*** Opening Supplied material ***

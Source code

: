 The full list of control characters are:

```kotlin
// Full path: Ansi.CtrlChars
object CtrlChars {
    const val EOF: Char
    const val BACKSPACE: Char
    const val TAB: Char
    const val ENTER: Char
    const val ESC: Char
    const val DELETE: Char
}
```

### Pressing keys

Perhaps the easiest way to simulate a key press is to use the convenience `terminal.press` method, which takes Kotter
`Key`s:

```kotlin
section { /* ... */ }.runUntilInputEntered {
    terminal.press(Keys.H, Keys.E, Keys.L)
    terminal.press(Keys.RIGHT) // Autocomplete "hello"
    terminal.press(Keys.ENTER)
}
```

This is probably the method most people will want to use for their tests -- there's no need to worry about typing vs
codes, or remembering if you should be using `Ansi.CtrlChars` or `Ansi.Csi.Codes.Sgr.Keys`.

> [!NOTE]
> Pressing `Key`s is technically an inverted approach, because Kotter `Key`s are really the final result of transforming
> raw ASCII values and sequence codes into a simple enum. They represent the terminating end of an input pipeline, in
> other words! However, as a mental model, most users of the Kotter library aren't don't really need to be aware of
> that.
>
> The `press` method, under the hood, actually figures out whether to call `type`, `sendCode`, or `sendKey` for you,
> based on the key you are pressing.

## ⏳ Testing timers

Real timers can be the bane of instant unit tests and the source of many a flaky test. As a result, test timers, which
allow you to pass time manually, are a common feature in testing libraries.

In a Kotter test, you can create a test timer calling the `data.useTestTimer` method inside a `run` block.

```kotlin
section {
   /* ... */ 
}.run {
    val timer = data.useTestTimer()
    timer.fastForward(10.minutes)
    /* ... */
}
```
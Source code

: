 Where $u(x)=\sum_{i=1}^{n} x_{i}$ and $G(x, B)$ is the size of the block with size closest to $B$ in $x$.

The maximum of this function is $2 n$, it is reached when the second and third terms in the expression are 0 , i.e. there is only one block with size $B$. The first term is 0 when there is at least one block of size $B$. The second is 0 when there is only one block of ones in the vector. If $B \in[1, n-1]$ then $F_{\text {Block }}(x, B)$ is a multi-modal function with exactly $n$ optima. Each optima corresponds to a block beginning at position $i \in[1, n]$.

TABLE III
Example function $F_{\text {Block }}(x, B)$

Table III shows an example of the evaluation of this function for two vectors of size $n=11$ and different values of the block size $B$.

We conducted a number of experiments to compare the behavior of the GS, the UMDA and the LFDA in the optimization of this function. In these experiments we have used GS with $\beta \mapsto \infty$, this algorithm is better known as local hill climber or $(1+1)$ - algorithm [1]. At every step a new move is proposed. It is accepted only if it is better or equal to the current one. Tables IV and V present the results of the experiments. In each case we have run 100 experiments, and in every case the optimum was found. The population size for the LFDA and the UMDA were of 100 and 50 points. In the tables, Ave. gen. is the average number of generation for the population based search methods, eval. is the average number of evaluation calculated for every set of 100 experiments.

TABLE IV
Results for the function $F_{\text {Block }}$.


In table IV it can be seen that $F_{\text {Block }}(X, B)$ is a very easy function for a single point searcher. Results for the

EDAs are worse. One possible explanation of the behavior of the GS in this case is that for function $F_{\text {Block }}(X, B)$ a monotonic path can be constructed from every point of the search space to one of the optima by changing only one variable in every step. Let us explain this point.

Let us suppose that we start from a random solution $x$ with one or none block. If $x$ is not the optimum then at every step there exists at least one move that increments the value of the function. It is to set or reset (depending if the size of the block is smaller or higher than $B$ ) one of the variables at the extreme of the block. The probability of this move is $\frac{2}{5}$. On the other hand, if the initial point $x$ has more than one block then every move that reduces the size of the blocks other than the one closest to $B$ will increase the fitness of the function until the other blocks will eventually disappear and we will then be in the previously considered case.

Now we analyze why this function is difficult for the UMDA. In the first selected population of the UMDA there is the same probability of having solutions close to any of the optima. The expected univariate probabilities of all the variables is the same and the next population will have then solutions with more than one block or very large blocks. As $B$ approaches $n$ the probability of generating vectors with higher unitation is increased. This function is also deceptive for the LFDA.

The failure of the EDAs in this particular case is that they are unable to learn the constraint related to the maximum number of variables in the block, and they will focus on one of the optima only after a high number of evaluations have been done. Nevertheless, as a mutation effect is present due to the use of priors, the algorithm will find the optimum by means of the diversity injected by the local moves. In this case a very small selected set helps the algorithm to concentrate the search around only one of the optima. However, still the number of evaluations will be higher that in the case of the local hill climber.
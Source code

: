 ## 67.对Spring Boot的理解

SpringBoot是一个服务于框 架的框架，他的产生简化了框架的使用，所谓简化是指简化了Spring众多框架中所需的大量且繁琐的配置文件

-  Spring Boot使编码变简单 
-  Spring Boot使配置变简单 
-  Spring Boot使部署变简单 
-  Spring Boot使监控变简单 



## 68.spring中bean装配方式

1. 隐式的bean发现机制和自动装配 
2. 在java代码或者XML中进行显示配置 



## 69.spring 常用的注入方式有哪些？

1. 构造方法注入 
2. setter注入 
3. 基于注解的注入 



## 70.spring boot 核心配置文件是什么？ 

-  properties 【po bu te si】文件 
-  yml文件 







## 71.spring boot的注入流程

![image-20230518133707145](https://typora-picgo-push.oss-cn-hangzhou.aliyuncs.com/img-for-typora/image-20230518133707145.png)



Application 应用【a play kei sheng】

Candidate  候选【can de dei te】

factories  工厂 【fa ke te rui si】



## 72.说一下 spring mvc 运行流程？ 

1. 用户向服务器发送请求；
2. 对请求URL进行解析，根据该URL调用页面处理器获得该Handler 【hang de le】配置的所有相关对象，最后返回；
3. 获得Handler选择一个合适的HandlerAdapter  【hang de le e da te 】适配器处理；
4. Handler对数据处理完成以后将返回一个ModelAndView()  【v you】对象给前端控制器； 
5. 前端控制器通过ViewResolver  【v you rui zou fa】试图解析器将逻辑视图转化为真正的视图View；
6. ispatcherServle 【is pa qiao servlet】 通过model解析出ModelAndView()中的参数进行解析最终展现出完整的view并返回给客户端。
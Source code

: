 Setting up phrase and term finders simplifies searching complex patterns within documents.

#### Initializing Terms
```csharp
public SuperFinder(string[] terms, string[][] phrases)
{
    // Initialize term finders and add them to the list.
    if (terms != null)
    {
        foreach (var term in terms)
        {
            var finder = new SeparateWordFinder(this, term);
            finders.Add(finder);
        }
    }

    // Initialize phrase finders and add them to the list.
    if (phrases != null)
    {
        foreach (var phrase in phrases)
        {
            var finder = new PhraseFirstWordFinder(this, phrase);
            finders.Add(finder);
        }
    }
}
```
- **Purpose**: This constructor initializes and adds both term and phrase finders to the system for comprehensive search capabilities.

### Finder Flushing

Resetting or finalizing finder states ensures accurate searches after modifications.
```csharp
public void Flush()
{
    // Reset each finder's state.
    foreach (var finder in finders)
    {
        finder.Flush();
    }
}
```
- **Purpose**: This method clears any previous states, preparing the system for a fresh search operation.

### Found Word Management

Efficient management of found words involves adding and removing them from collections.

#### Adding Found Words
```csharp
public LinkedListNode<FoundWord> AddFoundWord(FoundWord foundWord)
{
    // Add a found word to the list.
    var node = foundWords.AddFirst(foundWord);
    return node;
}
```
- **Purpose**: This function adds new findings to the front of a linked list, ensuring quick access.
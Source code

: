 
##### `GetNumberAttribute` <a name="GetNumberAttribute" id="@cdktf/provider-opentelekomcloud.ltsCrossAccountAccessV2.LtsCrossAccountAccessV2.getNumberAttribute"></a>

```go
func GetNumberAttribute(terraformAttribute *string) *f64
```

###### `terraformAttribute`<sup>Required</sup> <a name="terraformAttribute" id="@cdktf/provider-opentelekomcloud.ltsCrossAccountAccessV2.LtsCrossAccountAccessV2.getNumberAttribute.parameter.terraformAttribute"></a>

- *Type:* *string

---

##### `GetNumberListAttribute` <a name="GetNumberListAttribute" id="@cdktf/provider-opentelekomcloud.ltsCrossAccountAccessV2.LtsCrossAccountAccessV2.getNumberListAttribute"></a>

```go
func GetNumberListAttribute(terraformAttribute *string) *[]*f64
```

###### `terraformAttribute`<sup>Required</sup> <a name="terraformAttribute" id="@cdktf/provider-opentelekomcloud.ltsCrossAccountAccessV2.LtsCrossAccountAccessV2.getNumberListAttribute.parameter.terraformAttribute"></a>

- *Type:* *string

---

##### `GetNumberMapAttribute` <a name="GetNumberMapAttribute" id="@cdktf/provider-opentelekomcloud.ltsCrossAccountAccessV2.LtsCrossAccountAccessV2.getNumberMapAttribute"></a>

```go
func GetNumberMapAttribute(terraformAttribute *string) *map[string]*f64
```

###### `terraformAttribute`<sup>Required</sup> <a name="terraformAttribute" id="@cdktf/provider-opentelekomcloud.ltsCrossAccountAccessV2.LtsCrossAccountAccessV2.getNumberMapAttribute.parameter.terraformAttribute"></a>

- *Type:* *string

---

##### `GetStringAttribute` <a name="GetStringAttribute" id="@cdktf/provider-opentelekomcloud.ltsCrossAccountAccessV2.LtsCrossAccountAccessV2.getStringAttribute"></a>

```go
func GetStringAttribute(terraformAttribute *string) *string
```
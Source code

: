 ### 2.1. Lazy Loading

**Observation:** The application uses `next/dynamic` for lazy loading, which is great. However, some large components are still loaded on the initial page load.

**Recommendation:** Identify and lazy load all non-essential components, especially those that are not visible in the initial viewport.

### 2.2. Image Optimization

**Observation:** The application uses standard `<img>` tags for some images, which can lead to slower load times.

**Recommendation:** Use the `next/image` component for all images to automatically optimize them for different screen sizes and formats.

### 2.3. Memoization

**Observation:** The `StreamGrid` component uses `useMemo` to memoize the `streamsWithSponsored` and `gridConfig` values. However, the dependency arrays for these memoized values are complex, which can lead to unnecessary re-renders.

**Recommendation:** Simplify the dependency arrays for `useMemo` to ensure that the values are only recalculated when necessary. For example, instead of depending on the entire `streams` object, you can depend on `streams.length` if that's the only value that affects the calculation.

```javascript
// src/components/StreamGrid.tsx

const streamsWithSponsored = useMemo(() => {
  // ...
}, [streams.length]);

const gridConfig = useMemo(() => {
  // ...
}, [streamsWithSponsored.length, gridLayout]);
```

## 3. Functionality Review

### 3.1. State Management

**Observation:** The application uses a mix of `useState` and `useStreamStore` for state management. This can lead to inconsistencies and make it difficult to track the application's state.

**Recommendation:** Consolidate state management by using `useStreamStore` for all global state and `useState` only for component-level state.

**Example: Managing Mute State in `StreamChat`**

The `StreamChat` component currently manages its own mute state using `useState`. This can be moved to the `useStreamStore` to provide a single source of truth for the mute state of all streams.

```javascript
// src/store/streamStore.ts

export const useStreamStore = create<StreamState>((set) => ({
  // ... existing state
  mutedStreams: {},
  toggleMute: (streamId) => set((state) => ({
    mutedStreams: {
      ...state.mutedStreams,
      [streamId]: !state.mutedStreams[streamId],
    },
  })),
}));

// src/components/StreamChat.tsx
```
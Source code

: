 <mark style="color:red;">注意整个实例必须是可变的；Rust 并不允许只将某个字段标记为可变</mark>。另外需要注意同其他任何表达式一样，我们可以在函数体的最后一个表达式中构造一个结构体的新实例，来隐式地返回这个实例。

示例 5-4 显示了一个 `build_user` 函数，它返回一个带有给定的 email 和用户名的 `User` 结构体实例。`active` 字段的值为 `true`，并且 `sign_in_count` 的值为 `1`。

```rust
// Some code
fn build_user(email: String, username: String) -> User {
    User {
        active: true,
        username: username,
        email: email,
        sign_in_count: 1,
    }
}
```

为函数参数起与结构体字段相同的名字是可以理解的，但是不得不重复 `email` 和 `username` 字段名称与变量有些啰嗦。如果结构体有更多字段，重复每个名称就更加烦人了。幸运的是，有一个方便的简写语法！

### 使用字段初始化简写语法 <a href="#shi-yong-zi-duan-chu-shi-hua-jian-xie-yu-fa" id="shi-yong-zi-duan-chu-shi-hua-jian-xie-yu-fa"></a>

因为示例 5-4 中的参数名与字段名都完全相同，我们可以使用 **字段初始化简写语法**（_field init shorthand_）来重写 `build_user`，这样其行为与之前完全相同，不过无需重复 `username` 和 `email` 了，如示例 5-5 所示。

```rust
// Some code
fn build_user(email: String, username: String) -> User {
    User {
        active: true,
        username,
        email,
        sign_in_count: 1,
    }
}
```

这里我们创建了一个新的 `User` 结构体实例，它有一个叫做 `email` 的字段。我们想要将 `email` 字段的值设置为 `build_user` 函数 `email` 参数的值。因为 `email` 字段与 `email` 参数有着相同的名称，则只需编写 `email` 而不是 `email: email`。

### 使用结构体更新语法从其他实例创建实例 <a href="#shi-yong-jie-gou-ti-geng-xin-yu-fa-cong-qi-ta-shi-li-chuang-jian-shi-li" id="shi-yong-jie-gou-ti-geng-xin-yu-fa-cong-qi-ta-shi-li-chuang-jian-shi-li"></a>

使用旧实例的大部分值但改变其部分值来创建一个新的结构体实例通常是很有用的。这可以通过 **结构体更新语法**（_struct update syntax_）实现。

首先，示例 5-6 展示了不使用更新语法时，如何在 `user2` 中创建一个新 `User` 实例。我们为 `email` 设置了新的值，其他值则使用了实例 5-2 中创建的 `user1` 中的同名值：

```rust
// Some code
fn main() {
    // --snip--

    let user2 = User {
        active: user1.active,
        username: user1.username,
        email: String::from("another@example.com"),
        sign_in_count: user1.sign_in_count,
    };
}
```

*** Closing Supplied material ***

** What the exercise asks **
Show the lines in the entries above that include the string "foreach".

** Completed exercise **
        foreach (var term in terms)
        foreach (var phrase in phrases)
    foreach (var finder in finders)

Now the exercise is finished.